In the European Union, is no unified legal framework that would stipulate the taxation of income of those who move to other member states to find a job. In spite of each member state having established domestic laws pertaining to this issue, there are certain basic principles effective in most cases.
The first is the principle that you pay the income tax generally in the country on the territory of which your income originated. A conflict might arise if you work in a different country than the one in which you live and in which you are considered a tax resident.
The country of your tax residence is the country that due to your address, permanent residence, the location of management or any other similar criterion may tax your total income including any income earned in other countries.
Each country has its own criteria for determining the tax residence and definition of the term “tax resident” resulting from national legislation.
In general, if you move to another country and live there for more than 183 days per year, it is possible that you will be considered a tax resident of this country. If you live less than 183 days per year in a different country, you usually remain a tax resident of your home country. In this case you will pay in the other country only the tax from the income that was earned on its territory.
If you are a tax resident in the country where you work, the same rules as for people living in this country apply to you, i.e. that you are entitled to, for example, a common tax assessment, tax reliefs, etc.
How to prevent double taxation?
If such a conflict of double tax residence arises, i.e. if you are considered a tax resident both by the country in which you work and the country in which you have your permanent residence, the solution of this situation is regulated by the double tax avoidance treaty concluded between the country in which you live and the country in which you work. The crucial condition for applying the due treaty on prevention of double taxation is to prove the place of tax residence in one of the countries with which Slovakia has concluded such a treaty.
Treaties on prevention of double taxation include so-called delimitation criteria for determining the residence, which are applied gradually in the order in which they are named in the due international treaty (i.e. the place of permanent housing, centre of life interests, location of usual stay, state citizenship, and agreement of authorised bodies of contractual states). These criteria are applied gradually until only a single state of residence is determined (it is not necessary to exhaust all criteria). Thus, if there is a conflict, and you are considered a tax resident in two countries, you will be the resident of that one in which you have permanent housing. If it is not possible to determine in which of the two states you have permanent housing, the due institutions will assess your tax residence according to the second criterion – usually by the centre of life interests, etc.
Various methods are used to prevent double taxation; and in most treaties on preventing double taxation this is either the method of a simple inclusion in which the tax duty is reduced by the income tax paid abroad, or the method of excluding the income in which the income taxed in the country of the source is excluded from the taxation in the country of tax residence.
If you want to find out which rules apply to you, you can find information on the treaty on prevention of double taxation or you can ask for help the local tax office.
Mister Kováč, who has permanent residence (or an address) in the Slovak Republic, is according to the domestic tax directive, a tax resident of the Slovak Republic.
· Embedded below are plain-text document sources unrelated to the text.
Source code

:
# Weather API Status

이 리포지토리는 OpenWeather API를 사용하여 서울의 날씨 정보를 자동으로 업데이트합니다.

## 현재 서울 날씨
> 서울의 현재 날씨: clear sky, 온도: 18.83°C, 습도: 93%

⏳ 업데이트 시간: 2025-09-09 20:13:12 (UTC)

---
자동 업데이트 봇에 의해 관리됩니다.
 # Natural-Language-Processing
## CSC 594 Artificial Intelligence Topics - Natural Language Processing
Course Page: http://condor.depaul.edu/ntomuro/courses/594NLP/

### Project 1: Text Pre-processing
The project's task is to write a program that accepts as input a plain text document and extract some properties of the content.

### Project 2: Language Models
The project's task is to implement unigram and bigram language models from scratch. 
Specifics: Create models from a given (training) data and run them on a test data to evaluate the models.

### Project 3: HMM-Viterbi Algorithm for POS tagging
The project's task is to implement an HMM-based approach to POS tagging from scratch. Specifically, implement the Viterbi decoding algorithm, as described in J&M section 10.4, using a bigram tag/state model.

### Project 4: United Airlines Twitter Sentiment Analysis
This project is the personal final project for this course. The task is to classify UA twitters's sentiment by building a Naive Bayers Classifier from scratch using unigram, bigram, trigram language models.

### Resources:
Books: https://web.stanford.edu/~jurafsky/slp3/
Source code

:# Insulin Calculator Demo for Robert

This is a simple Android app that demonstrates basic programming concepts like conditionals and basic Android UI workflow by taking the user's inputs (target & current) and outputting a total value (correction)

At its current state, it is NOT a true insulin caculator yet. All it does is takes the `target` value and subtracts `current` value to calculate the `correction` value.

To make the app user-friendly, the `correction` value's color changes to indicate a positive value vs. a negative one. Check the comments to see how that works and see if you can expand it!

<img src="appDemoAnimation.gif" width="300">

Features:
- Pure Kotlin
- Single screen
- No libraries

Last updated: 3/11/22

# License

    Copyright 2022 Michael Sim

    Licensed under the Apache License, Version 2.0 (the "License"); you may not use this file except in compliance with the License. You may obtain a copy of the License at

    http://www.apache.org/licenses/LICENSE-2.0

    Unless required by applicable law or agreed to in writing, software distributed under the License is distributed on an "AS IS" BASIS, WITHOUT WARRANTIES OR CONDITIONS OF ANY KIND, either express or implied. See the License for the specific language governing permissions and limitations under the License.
He does not have permanent residence on the territory of the Czech Republic, but in 2012 he worked and stayed in the Czech Republic for more than 183 days. Due to this fact, he is also considered a tax resident by the Czech Republic. After applying the delimitation criteria stipulated in Article 4 of the international treaty on preventing double taxation concluded between the Slovak and Czech Republics, Mr. Kováč is considered to be a resident of the Slovak Republic, and after the delimitation of double residence according to the international treaty, he will thus be considered a taxpayer with limited tax duty on the territory of the Czech Republic where he will pay tax from the income earned on the territory of the Czech Republic. In Slovakia (i.e. in the country of tax residence) he will file a tax return from the global income and by applying the due method stemming from the treaty on prevention of double taxation he will be prevented from having his income, already taxed in the Czech republic, taxed for a second time in Slovakia.